Two months of intensive work has paid off for a five-person team from Arizona State University, which will split a $50,000 first prize for winning the Urban Land Institute competition to design a new master plan for the Strip District.
It will feature retail, office and residential space clustered around a fan-shaped plaza that connects to a riverfront park. The $235 million first phase also includes a marina near the plaza and a $100 million 500-room hotel just east of the convention center.
"It hit all the criteria -- design, management, finance, market response -- all quite well," said jury chairman Joseph Brown yesterday at the Senator John Heinz Pittsburgh Regional History Center, where the competition was held. "This is the beginning, I hope, of the formative ideas that could change this waterfront."
The Arizona team of four men and one woman competed against teams from Harvard, Massachusetts Institute of Technology and Stanford University/University of California-Berkeley.
"It's extremely exciting to work with a group of people and come through," said Matthew Muller, a member of the winning team who is pursuing a master's degree in architecture. "We were up against great competition."
Muller said he may spend some of his $10,000 share of the prize on a trip to South America or Africa this summer.
The Arizona State team, which also included students in environmental planning and business administration, presented ideas for a new retail, entertainment and residential district centered between the Veterans and 16th Street bridges. Its 120 units of loft-style housing would be aimed at young professionals.
The new development would link to the Downtown Cultural District via an extension of Allegheny Riverfront Park and connect via water taxis to PNC Park and Heinz Field on the North Shore.
The competition site extends for 10 blocks, from 11th Street (at the eastern end of the convention center) to 21st Street. Its entire length is riverfront, and it is bounded on the south by Smallman Street.
All of the student teams started their financial planning with a presumed $40 million public investment. The Arizona team would spend its public funding on infrastructure improvements such as streets and the public plaza, which is designed to collect and absorb flood water even during hundred-year floods.
The proposals also had to include green design principles, and the Arizona team suggested operable windows in the loft-type buildings and the reuse of storm water to flush toilets.
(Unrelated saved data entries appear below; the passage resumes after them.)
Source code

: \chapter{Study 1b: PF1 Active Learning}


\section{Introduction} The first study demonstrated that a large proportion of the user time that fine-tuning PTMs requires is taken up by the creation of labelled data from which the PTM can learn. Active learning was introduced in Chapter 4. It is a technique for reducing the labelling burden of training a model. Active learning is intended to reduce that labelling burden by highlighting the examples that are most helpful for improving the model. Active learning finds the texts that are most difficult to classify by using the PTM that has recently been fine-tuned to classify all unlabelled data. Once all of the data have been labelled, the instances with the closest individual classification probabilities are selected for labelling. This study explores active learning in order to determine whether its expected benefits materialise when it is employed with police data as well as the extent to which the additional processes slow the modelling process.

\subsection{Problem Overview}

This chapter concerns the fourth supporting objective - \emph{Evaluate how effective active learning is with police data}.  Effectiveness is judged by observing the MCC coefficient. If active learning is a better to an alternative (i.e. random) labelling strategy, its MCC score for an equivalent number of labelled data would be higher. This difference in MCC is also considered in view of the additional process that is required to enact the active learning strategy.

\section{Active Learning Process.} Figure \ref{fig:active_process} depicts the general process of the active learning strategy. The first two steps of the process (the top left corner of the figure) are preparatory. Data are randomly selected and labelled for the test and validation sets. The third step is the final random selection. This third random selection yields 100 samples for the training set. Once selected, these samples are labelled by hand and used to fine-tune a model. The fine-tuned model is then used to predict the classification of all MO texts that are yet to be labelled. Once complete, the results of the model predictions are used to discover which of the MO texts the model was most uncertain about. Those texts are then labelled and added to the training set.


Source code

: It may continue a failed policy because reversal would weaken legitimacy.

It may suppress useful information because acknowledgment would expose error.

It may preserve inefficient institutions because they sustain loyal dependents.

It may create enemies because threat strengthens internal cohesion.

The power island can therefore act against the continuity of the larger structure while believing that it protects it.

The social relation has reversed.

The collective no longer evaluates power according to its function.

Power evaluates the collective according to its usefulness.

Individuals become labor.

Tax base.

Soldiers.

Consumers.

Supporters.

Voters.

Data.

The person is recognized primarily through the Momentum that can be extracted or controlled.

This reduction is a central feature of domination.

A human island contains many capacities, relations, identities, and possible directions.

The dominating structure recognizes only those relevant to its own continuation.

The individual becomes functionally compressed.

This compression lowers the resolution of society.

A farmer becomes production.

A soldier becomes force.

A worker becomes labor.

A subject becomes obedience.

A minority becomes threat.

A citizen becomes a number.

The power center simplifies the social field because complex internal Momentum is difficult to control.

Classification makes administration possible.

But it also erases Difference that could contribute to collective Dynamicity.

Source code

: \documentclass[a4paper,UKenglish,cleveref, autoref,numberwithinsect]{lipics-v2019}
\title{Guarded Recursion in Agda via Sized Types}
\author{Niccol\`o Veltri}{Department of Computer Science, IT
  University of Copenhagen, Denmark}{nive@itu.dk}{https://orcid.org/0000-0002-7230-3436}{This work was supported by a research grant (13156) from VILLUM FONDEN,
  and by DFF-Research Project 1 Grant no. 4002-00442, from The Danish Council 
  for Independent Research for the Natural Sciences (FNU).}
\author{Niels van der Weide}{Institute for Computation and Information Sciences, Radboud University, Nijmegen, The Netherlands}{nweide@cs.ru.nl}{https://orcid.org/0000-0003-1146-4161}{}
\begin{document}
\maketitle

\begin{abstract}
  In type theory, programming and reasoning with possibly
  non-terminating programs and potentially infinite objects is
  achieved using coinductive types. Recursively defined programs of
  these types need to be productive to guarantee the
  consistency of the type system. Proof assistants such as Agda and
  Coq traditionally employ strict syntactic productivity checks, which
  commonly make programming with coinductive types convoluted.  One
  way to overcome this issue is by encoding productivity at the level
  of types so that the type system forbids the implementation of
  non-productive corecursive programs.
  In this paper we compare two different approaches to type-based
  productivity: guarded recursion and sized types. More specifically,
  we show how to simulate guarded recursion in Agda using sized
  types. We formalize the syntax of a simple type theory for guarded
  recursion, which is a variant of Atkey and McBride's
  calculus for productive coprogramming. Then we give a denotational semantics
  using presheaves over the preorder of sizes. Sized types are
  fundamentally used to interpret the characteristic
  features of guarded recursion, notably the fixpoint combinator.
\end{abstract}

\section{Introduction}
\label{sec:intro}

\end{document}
The plan suggests retaining the wholesale produce use of the terminal building in the short term but recommended it be moved elsewhere in the Strip in the long run, to minimize truck traffic in the new residential district. The produce terminal then would be converted to retail use.
The goal of the second annual ULI/Gerald D. Hines Student Urban Design Competition, which also awarded $2,000 to each of the 15 other finalists, is to generate creative solutions that are products of interdisciplinary teams in design and real estate programs.
All of the schemes are expected to be on view soon at either the Heinz History Center or Carnegie Museum of Art, with the dates to be announced.